Please ensure the following R packages are installed on your computer.

rm(list = ls())
seed <- 1
set.seed(seed)

require(kaiaulu)

## Loading required package: kaiaulu

require(data.table)

## Loading required package: data.table

require(jsonlite)

## Loading required package: jsonlite

require(magrittr)

## Loading required package: magrittr

require(gt)

## Loading required package: gt

require(stringi)

## Loading required package: stringi

require(markdown)

## Loading required package: markdown

require(XML)

## Loading required package: XML

require(ggplot2)

## Loading required package: ggplot2

# Paths to Sentiment Classifier -- see sailuh/sentiment_classifier
tool <- parse_config("../tools.yml")
pysenti_path <- get_pysenti_path(tool)        
pysenti_conda_env_name <- get_pysenti_conda_env_name(tool)
conda_path <- get_conda_path(tool)

# GitHub Dataset for Prediction
conf <- parse_config("../conf/kaiaulu.yml")
authors <- get_filter_by_reply_author_substring(conf)
subjects <- get_filter_by_reply_subject_substring(conf)
body <- get_filter_by_reply_body_substring(conf)
token_replacements <- get_replace_token_regex_with(conf)

# Sentiment Classifier Params
training_dataset_filepath <- get_sentiment_training_dataset_filepath(conf)
model_save_path <- get_trained_model_path(conf)     
prediction_save_path <- get_prediction_dataset_filepath(conf)

3 Preparing Dataset

We grab project data from GitHub, JIRA, and mailing lists because these sources capture the core developer communication, including issues, pull requests, and comments.
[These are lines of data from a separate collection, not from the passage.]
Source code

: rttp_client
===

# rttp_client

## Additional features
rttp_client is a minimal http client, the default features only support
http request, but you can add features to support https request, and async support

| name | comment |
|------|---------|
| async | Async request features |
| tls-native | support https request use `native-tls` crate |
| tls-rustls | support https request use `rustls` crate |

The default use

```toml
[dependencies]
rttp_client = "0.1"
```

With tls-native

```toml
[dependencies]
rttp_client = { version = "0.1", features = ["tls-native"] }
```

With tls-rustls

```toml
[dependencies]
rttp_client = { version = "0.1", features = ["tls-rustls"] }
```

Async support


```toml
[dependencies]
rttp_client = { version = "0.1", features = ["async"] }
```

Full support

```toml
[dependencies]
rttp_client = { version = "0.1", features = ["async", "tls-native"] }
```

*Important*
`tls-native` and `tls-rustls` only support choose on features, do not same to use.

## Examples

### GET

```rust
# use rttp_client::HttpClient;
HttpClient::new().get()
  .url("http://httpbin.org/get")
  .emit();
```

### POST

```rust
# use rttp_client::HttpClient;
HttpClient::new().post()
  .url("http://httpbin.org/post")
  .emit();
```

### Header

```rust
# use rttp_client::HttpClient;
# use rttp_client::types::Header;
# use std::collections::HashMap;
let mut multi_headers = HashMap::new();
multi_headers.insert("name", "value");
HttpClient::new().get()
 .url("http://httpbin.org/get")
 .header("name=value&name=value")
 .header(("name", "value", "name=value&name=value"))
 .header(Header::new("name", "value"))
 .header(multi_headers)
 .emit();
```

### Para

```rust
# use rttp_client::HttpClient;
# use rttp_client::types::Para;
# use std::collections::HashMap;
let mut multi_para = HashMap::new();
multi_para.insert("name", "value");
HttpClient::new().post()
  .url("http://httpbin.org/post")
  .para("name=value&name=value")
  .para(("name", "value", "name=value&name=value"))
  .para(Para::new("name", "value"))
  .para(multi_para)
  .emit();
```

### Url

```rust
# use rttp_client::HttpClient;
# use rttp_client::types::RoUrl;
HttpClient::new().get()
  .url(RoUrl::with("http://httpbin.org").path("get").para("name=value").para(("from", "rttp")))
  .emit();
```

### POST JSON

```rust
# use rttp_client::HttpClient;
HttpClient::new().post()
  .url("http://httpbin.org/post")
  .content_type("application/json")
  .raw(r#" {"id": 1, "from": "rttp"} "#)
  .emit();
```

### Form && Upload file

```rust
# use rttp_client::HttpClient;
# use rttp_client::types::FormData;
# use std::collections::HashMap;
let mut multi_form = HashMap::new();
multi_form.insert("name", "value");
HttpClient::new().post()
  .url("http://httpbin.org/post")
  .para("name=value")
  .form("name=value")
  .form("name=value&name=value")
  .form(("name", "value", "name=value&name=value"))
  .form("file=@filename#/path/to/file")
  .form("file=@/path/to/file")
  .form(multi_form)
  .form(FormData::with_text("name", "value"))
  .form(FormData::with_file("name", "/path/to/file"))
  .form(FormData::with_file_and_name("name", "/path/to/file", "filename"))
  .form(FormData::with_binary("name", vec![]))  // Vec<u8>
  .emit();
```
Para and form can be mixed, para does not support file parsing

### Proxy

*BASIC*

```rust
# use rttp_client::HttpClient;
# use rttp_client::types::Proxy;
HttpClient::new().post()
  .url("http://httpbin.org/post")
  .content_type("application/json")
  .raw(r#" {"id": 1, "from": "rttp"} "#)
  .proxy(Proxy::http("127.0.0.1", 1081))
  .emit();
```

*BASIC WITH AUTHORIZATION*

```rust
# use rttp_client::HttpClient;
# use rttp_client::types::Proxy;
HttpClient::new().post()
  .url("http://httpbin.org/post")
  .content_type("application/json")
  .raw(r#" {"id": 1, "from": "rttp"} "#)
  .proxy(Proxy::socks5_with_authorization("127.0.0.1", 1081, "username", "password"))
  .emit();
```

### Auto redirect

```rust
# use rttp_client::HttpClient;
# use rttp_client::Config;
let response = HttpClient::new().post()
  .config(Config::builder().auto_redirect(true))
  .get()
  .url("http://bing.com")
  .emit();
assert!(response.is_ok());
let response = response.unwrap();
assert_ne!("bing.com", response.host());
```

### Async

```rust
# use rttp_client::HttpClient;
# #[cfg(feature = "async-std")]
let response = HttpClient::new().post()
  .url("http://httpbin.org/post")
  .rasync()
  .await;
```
Within these sources, the body field generally contains the actual developer interactions and discussions within the project. Parsing this data into a unified reply data.table standardizes its structure, enabling consistent pre-processing and ensuring our sentiment model can accurately analyze human-generated content.

In order to download Github data, you need a Github token. For details, see Here. The functions in Kaiaulu will assume you have a token available, which can be passed as parameter.
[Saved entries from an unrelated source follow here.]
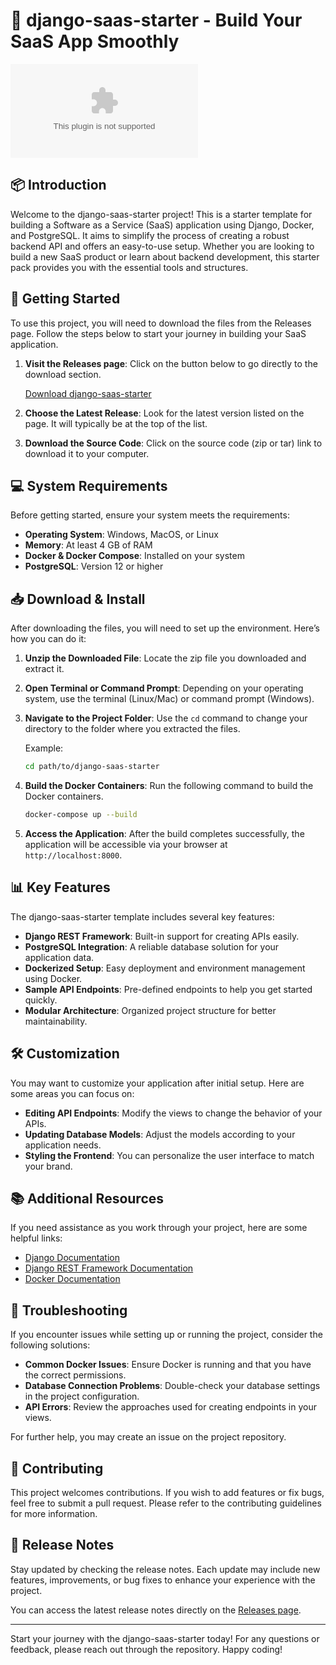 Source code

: # 🚀 django-saas-starter - Build Your SaaS App Smoothly

[![Download](https://raw.githubusercontent.com/Benyuangiegie/django-saas-starter/main/Mohockism/django-saas-starter.zip%https://raw.githubusercontent.com/Benyuangiegie/django-saas-starter/main/Mohockism/django-saas-starter.zip)](https://raw.githubusercontent.com/Benyuangiegie/django-saas-starter/main/Mohockism/django-saas-starter.zip)

## 📦 Introduction

Welcome to the django-saas-starter project! This is a starter template for building a Software as a Service (SaaS) application using Django, Docker, and PostgreSQL. It aims to simplify the process of creating a robust backend API and offers an easy-to-use setup. Whether you are looking to build a new SaaS product or learn about backend development, this starter pack provides you with the essential tools and structures.

## 🚀 Getting Started

To use this project, you will need to download the files from the Releases page. Follow the steps below to start your journey in building your SaaS application.

1. **Visit the Releases page**: Click on the button below to go directly to the download section.

   [Download django-saas-starter](https://raw.githubusercontent.com/Benyuangiegie/django-saas-starter/main/Mohockism/django-saas-starter.zip)

2. **Choose the Latest Release**: Look for the latest version listed on the page. It will typically be at the top of the list.

3. **Download the Source Code**: Click on the source code (zip or tar) link to download it to your computer.

## 💻 System Requirements

Before getting started, ensure your system meets the requirements:

- **Operating System**: Windows, MacOS, or Linux
- **Memory**: At least 4 GB of RAM
- **Docker & Docker Compose**: Installed on your system
- **PostgreSQL**: Version 12 or higher

## 📥 Download & Install

After downloading the files, you will need to set up the environment. Here’s how you can do it:

1. **Unzip the Downloaded File**: Locate the zip file you downloaded and extract it.

2. **Open Terminal or Command Prompt**: Depending on your operating system, use the terminal (Linux/Mac) or command prompt (Windows).

3. **Navigate to the Project Folder**: Use the `cd` command to change your directory to the folder where you extracted the files.

   Example:
   ```bash
   cd path/to/django-saas-starter
   ```

4. **Build the Docker Containers**: Run the following command to build the Docker containers.

   ```bash
   docker-compose up --build
   ```

5. **Access the Application**: After the build completes successfully, the application will be accessible via your browser at `http://localhost:8000`.

## 📊 Key Features

The django-saas-starter template includes several key features:

- **Django REST Framework**: Built-in support for creating APIs easily.
- **PostgreSQL Integration**: A reliable database solution for your application data.
- **Dockerized Setup**: Easy deployment and environment management using Docker.
- **Sample API Endpoints**: Pre-defined endpoints to help you get started quickly.
- **Modular Architecture**: Organized project structure for better maintainability.

## 🛠️ Customization

You may want to customize your application after initial setup. Here are some areas you can focus on:

- **Editing API Endpoints**: Modify the views to change the behavior of your APIs.
- **Updating Database Models**: Adjust the models according to your application needs.
- **Styling the Frontend**: You can personalize the user interface to match your brand.

## 📚 Additional Resources

If you need assistance as you work through your project, here are some helpful links:

- [Django Documentation](https://raw.githubusercontent.com/Benyuangiegie/django-saas-starter/main/Mohockism/django-saas-starter.zip)
- [Django REST Framework Documentation](https://raw.githubusercontent.com/Benyuangiegie/django-saas-starter/main/Mohockism/django-saas-starter.zip)
- [Docker Documentation](https://raw.githubusercontent.com/Benyuangiegie/django-saas-starter/main/Mohockism/django-saas-starter.zip)

## 🐛 Troubleshooting

If you encounter issues while setting up or running the project, consider the following solutions:

- **Common Docker Issues**: Ensure Docker is running and that you have the correct permissions.
- **Database Connection Problems**: Double-check your database settings in the project configuration.
- **API Errors**: Review the approaches used for creating endpoints in your views.

For further help, you may create an issue on the project repository.

## 👥 Contributing

This project welcomes contributions. If you wish to add features or fix bugs, feel free to submit a pull request. Please refer to the contributing guidelines for more information.

## 📅 Release Notes

Stay updated by checking the release notes. Each update may include new features, improvements, or bug fixes to enhance your experience with the project. 

You can access the latest release notes directly on the [Releases page](https://raw.githubusercontent.com/Benyuangiegie/django-saas-starter/main/Mohockism/django-saas-starter.zip).

---

Start your journey with the django-saas-starter today! For any questions or feedback, please reach out through the repository. Happy coding! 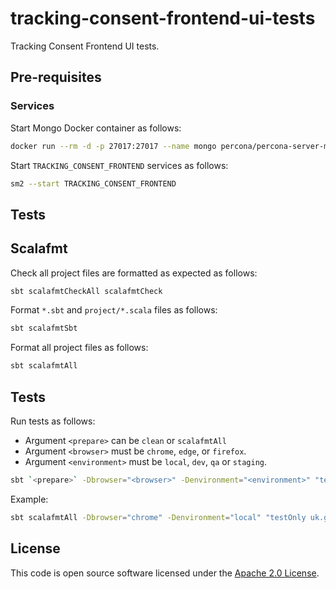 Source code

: # tracking-consent-frontend-ui-tests

Tracking Consent Frontend UI tests.

## Pre-requisites

### Services

Start Mongo Docker container as follows:

```bash
docker run --rm -d -p 27017:27017 --name mongo percona/percona-server-mongodb:5.0
```

Start `TRACKING_CONSENT_FRONTEND` services as follows:

```bash
sm2 --start TRACKING_CONSENT_FRONTEND
```

## Tests

## Scalafmt

Check all project files are formatted as expected as follows:

```bash
sbt scalafmtCheckAll scalafmtCheck
```

Format `*.sbt` and `project/*.scala` files as follows:

```bash
sbt scalafmtSbt
```

Format all project files as follows:

```bash
sbt scalafmtAll
```

## Tests

Run tests as follows:

* Argument `<prepare>` can be `clean` or `scalafmtAll`
* Argument `<browser>` must be `chrome`, `edge`, or `firefox`.
* Argument `<environment>` must be `local`, `dev`, `qa` or `staging`.

```bash
sbt `<prepare>` -Dbrowser="<browser>" -Denvironment="<environment>" "testOnly uk.gov.hmrc.ui.specs.*" testReport
```

Example:

```bash
sbt scalafmtAll -Dbrowser="chrome" -Denvironment="local" "testOnly uk.gov.hmrc.ui.specs.*" testReport
```

## License

This code is open source software licensed under the [Apache 2.0 License]("http://www.apache.org/licenses/LICENSE-2.0.html").
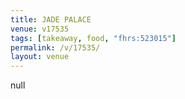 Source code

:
 ```yaml
---
title: JADE PALACE
venue: v17535
tags: [takeaway, food, "fhrs:523015"]
permalink: /v/17535/
layout: venue
---
```

null
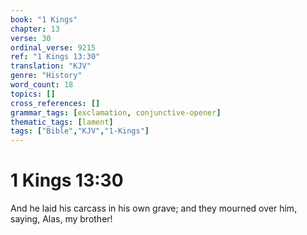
 ```yaml
---
book: "1 Kings"
chapter: 13
verse: 30
ordinal_verse: 9215
ref: "1 Kings 13:30"
translation: "KJV"
genre: "History"
word_count: 18
topics: []
cross_references: []
grammar_tags: [exclamation, conjunctive-opener]
thematic_tags: [lament]
tags: ["Bible","KJV","1-Kings"]
---
```


# 1 Kings 13:30

And he laid his carcass in his own grave; and they mourned over him, saying, Alas, my brother!
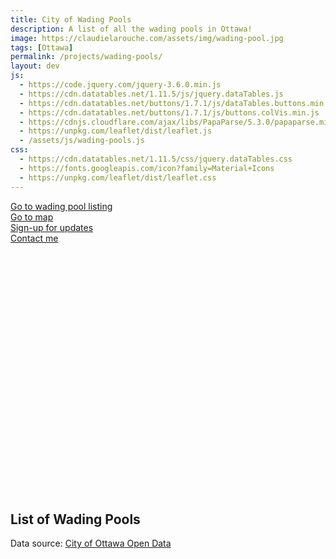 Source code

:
 ```yaml
---
title: City of Wading Pools
description: A list of all the wading pools in Ottawa!
image: https://claudielarouche.com/assets/img/wading-pool.jpg
tags: [Ottawa]
permalink: /projects/wading-pools/
layout: dev
js:
  - https://code.jquery.com/jquery-3.6.0.min.js
  - https://cdn.datatables.net/1.11.5/js/jquery.dataTables.js
  - https://cdn.datatables.net/buttons/1.7.1/js/dataTables.buttons.min.js
  - https://cdn.datatables.net/buttons/1.7.1/js/buttons.colVis.min.js
  - https://cdnjs.cloudflare.com/ajax/libs/PapaParse/5.3.0/papaparse.min.js
  - https://unpkg.com/leaflet/dist/leaflet.js
  - /assets/js/wading-pools.js
css: 
  - https://cdn.datatables.net/1.11.5/css/jquery.dataTables.css
  - https://fonts.googleapis.com/icon?family=Material+Icons
  - https://unpkg.com/leaflet/dist/leaflet.css
---
```


<div class="mt-3">
<a href="#csvData" class="btn btn-primary">
    Go to wading pool listing
</a>
</div>

<!--<div class="mt-3">
<a href="#filters" class="btn btn-primary" >
    Go to filters
</a>
</div>-->

<div class="mt-3">
<a href="#map" class="btn btn-primary" >
    Go to map
</a>
</div>

<div class="mt-3">
<a href="#newsletter" class="btn btn-warning" >
    Sign-up for updates
</a>
</div>

<div class="mt-3">
<a href="https://forms.gle/7YHFbimGH4p5imQD8" class="btn btn-primary" target="_blank">
    Contact me
</a>
</div>



	
<!--      
## Filters


<form class="form">

			

<div class="form-group row">
    <label for="selectedBoard" class="col-sm-2 col-form-label">Select School Board(s):</label>
    <div class="col-sm-10">
        <div class="checkbox">
            <label><input type="checkbox" id="ocdsbCheckbox" class="boardCheckbox" value="Ottawa-Carleton District School Board" checked=""> Ottawa-Carleton District School Board (OCDSB)</label>
        </div>
        <div class="checkbox">
            <label><input type="checkbox" id="ocsbCheckbox" class="boardCheckbox" value="Ottawa Catholic School Board" checked=""> Ottawa Catholic School Board (OCSB)</label>
        </div>
        <div class="checkbox">
            <label><input type="checkbox" id="cepeoCheckbox" class="boardCheckbox" value="Conseil des écoles publiques de l'Est de l'Ontario" checked=""> Conseil des écoles publiques de l'Est de l'Ontario (CEPEO)</label>
        </div>
        <div class="checkbox">
            <label><input type="checkbox" id="cecceCheckbox" class="boardCheckbox" value="Conseil des écoles catholiques du Centre-Est" checked=""> Conseil des écoles catholiques du Centre-Est (CECCE)</label>
        </div>
        <div class="checkbox">
            <label><input type="checkbox" id="privateCheckbox" class="boardCheckbox" value="N/A" checked=""> Private Schools (N/A)</label>
        </div>
    </div>
</div>

</form>

<div class="mt-3">
<button class="btn btn-secondary" onclick="clearAllFilters()">
    Reset filters to default
</button>
</div>
<div class="mt-3">
<a href="#csvData" class="btn btn-primary">
        View data
</a>
</div>-->

<div id="map" style="height: 400px; width: 100%;"></div>

## List of Wading Pools

<div id="csvData"></div>

Data source: [City of Ottawa Open Data](https://open.ottawa.ca/datasets/7a66e4301c60460c97f0d7c2830fb855_11/explore?location=45.271605%2C-75.773591%2C1.63)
conf <- parse_config("../conf/kaiaulu.yml")

save_path_issue_refresh <- get_github_issue_search_path(conf, "project_key_1")
save_path_pull_request <- get_github_pull_request_path(conf, "project_key_1")
save_path_issue_or_pr_comments <- get_github_issue_or_pr_comment_path(conf, "project_key_1")

# Make sure the above save_path_* folders exists using

dir.create(save_path_issue_refresh)

## Warning in dir.create(save_path_issue_refresh):
## '../../rawdata/kaiaulu/github/sailuh_kaiaulu/issue_search' already exists

dir.create(save_path_pull_request)

## Warning in dir.create(save_path_pull_request):
## '../../rawdata/kaiaulu/github/sailuh_kaiaulu/pull_request' already exists

dir.create(save_path_issue_or_pr_comments)

## Warning in dir.create(save_path_issue_or_pr_comments):
## '../../rawdata/kaiaulu/github/sailuh_kaiaulu/issue_or_pr_comment' already
## exists

owner <- get_github_owner(conf, "project_key_1") # Has to match github organization (e.g. github.com/sailuh)
repo <- get_github_repo(conf, "project_key_1") # Has to match github repository (e.g. github.com/sailuh/perceive)
# your file github_token (a text file) contains the GitHub token API
token <- scan("~/.ssh/github_token",what="character",quiet=TRUE)

4 Download and Parse Github

Here, we are downloading and parsing Github issue data by date range using the /issue_search/ API endpoint. After being parsed into a structured data table (we will refer to it as reply data.table for the rest of the notebook), it will contain the column ‘reply_body’, this is what we are looking for in every data that is being parsed in this notebook as it typically represents developer comments. Specifically, by fetching this /issue_search/ API endpoint, we capture the initial message of each issue in the specified repository. For more information on API endpoints, see the download_github_comments.Rmd notebook.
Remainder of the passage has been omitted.